Dass in den Spitzenorganisationen des Weltsports personell und strukturell aufgeräumt werden muss, sollte außerhalb jeder Diskussion stehen. Das Erfreuliche aber: Die Chancen für Reformen und einen glaubwürdigen Neuanfang waren noch nie so groß wie jetzt, da sich die Verbände im offenen Wettstreit befinden, wer denn den größeren Skandal liefern kann.

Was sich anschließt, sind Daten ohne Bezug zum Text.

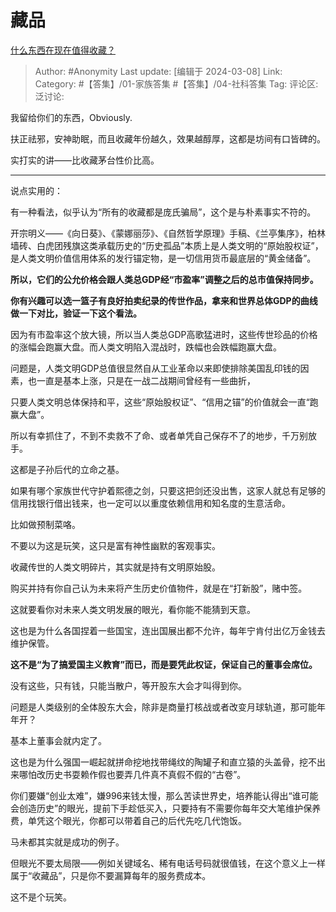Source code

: # 藏品
[什么东西在现在值得收藏？](https://www.zhihu.com/question/338197094/answer/3422624523)

> Author: #Anonymity
> Last update: [编辑于 2024-03-08]
> Link:
> Category: #【答集】/01-家族答集 #【答集】/04-社科答集 
> Tag: 
> 评论区:
> 泛讨论:

我留给你们的东西，Obviously.

扶正祛邪，安神助眠，而且收藏年份越久，效果越醇厚，这都是坊间有口皆碑的。

实打实的讲——比收藏茅台性价比高。

--------------------

说点实用的：

有一种看法，似乎认为“所有的收藏都是庞氏骗局”，这个是与朴素事实不符的。

开宗明义——《向日葵》、《蒙娜丽莎》、《自然哲学原理》手稿、《兰亭集序》，柏林墙砖、白虎团残旗这类承载历史的“历史孤品”本质上是人类文明的“原始股权证”，是人类文明价值信用体系的发行锚定物，是一切信用货币最底层的“黄金储备”。

**所以，它们的公允价格会跟人类总GDP经“市盈率”调整之后的总市值保持同步。**

**你有兴趣可以选一篮子有良好拍卖纪录的传世作品，拿来和世界总体GDP的曲线做一下对比，验证一下这个看法。**

因为有市盈率这个放大镜，所以当人类总GDP高歌猛进时，这些传世珍品的价格的涨幅会跑赢大盘。而人类文明陷入混战时，跌幅也会跌幅跑赢大盘。

问题是，人类文明GDP总值很显然自从工业革命以来即使排除美国乱印钱的因素，也一直是基本上涨，只是在一战二战期间曾经有一些曲折，

只要人类文明总体保持和平，这些“原始股权证”、“信用之锚”的价值就会一直“跑赢大盘”。

所以有幸抓住了，不到不卖救不了命、或者单凭自己保存不了的地步，千万别放手。

这都是子孙后代的立命之基。

如果有哪个家族世代守护着熙德之剑，只要这把剑还没出售，这家人就总有足够的信用找银行借出钱来，也一定可以以重度依赖信用和知名度的生意活命。

比如做预制菜咯。

不要以为这是玩笑，这只是富有神性幽默的客观事实。

收藏传世的人类文明碎片，其实就是持有文明原始股。

购买并持有你自己认为未来将产生历史价值物件，就是在“打新股”，赌中签。

这就要看你对未来人类文明发展的眼光，看你能不能猜到天意。

这也是为什么各国捏着一些国宝，连出国展出都不允许，每年宁肯付出亿万金钱去维护保管。

**这不是“为了搞爱国主义教育”而已，而是要凭此权证，保证自己的董事会席位。**

没有这些，只有钱，只能当散户，等开股东大会才叫得到你。

问题是人类级别的全体股东大会，除非是商量打核战或者改变月球轨道，那可能年年开？

基本上董事会就内定了。

这也是为什么强国一崛起就拼命挖地找带绳纹的陶罐子和直立猿的头盖骨，挖不出来哪怕改历史书耍赖作假也要弄几件真不真假不假的“古卷”。

你们要嫌“创业太难”，嫌996来钱太慢，那么苦读世界史，培养能认得出“谁可能会创造历史”的眼光，提前下手趁低买入，只要持有不需要你每年交大笔维护保养费，单凭这个眼光，你都可以带着自己的后代先吃几代饱饭。

马未都其实就是成功的例子。

但眼光不要太局限——例如关键域名、稀有电话号码就很值钱，在这个意义上一样属于“收藏品”，只是你不要漏算每年的服务费成本。

这不是个玩笑。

Natürlich hat hier der Weltfußballverband Fifa, Markenkern Korruption, immer noch einen riesigen Vorsprung, der Leichtathletik-Weltverband IAAF scheint jedoch inzwischen konkurrenzfähig zu werden. Die französische Justiz bezichtigt den langjährigen Präsidenten Lamine Diack und Gabriele Dolle, den ehemaligen Leiter der IAAF-Antidoping-Kommission, der Bestechlichkeit und Geldwäsche. Acht russische Athleten, darunter ein Olympiasieger von London 2012, sollen sich für 1,2 Millionen Euro bei der IAAF von Dopingsperren freigekauft haben. Das überrascht nicht, konnte der gestürzte US-Radsportstar Lance Armstrong doch seine Drogenpraktiken auch nur mithilfe von Verbandsoberen mehr als ein Jahrzehnt vertuschen.
Bei allem wahrnehmbaren Streben vieler Verbände nach mehr Transparenz (das Internationale Olympische Komitee bemüht sich unter seinem Präsidenten Thomas Bach um die Offenlegung aller Geldflüsse), das Grundproblem bleibt bestehen: Es fehlt eine unabhängige Instanz, die Konten und Geschäftsvorgänge kontrolliert. Wird diese nicht geschaffen, ist jedes Misstrauen weiter berechtigt. Im Spitzensport stehen zu viel Geld, Lizenzen und Interessen auf dem Spiel, als dass man allein auf die Selbstheilungskräfte der Verbände hoffen darf. Man würde schließlich der Mafia auch nicht die Verbrechensbekämpfung überlassen.